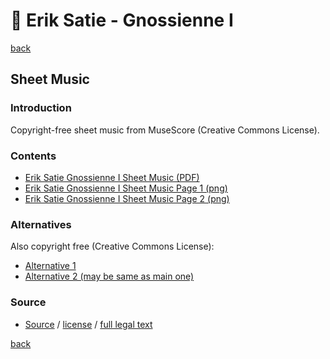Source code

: 🎵 Erik Satie - Gnossienne Ⅰ
============================

[back](../README.md)

Sheet Music
-----------

### Introduction

Copyright-free sheet music from MuseScore (Creative Commons License).  

### Contents

- [Erik Satie Gnossienne Ⅰ Sheet Music (PDF)](satie-gnossienne-1-sheet-music.pdf)
- [Erik Satie Gnossienne Ⅰ Sheet Music Page 1 (png)](satie-gnossienne-1-sheet-music-scanned-page-1.png)
- [Erik Satie Gnossienne Ⅰ Sheet Music Page 2 (png)](satie-gnossienne-1-sheet-music-scanned-page-2.png)

### Alternatives

Also copyright free (Creative Commons License):  

- <a target="_blank" rel="noopener noreferrer" href="https://musescore.com/pdscores/gnossienne-no-1">Alternative 1</a>  
- <a target="_blank" rel="noopener noreferrer" href="https://musescore.com/user/38223727/scores/6717351">Alternative 2 (may be same as main one)</a>

### Source

- <a target="_blank" rel="noopener noreferrer" href="https://musescore.com/user/38297865/scores/6728607">Source</a> / <a target="_blank" rel="noopener noreferrer" href="https://creativecommons.org/publicdomain/zero/1.0/">license</a> / <a target="_blank" rel="noopener noreferrer" href="https://creativecommons.org/publicdomain/zero/1.0/legalcode">full legal text</a>

[back](../README.md)
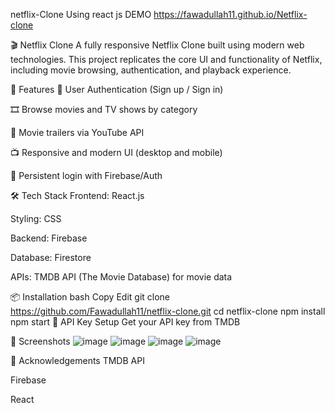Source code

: netflix-Clone Using react js
DEMO
https://fawadullah11.github.io/Netflix-clone


🎬 Netflix Clone
A fully responsive Netflix Clone built using modern web technologies. This project replicates the core UI and functionality of Netflix, including movie browsing, authentication, and playback experience.

🚀 Features
🔐 User Authentication (Sign up / Sign in)

🎞️ Browse movies and TV shows by category

🍿 Movie trailers via YouTube API

📺 Responsive and modern UI (desktop and mobile)

💾 Persistent login with Firebase/Auth

🛠️ Tech Stack
Frontend: React.js 

Styling: CSS

Backend: Firebase 

Database: Firestore 

APIs: TMDB API (The Movie Database) for movie data

📦 Installation
bash
Copy
Edit
git clone https://github.com/Fawadullah11/netflix-clone.git
cd netflix-clone
npm install
npm start
🔑 API Key Setup
Get your API key from TMDB

📸 Screenshots
![image](https://github.com/user-attachments/assets/a77e8fb8-9438-43a4-ba6f-3821f74ca16a)
![image](https://github.com/user-attachments/assets/bba329fc-6034-4843-b56e-133cf42120a4)
![image](https://github.com/user-attachments/assets/15cc7287-bc59-457a-82ca-2d4981b57990)
![image](https://github.com/user-attachments/assets/b899da47-4dae-4df8-9ebc-8d27269de19e)



🙌 Acknowledgements
TMDB API

Firebase

React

·····

> [Exercise aim]: Would you please copy every line in the data that contains the word "Page"?

> [Task result]:
- [Erik Satie Gnossienne Ⅰ Sheet Music Page 1 (png)](satie-gnossienne-1-sheet-music-scanned-page-1.png)
- [Erik Satie Gnossienne Ⅰ Sheet Music Page 2 (png)](satie-gnossienne-1-sheet-music-scanned-page-2.png)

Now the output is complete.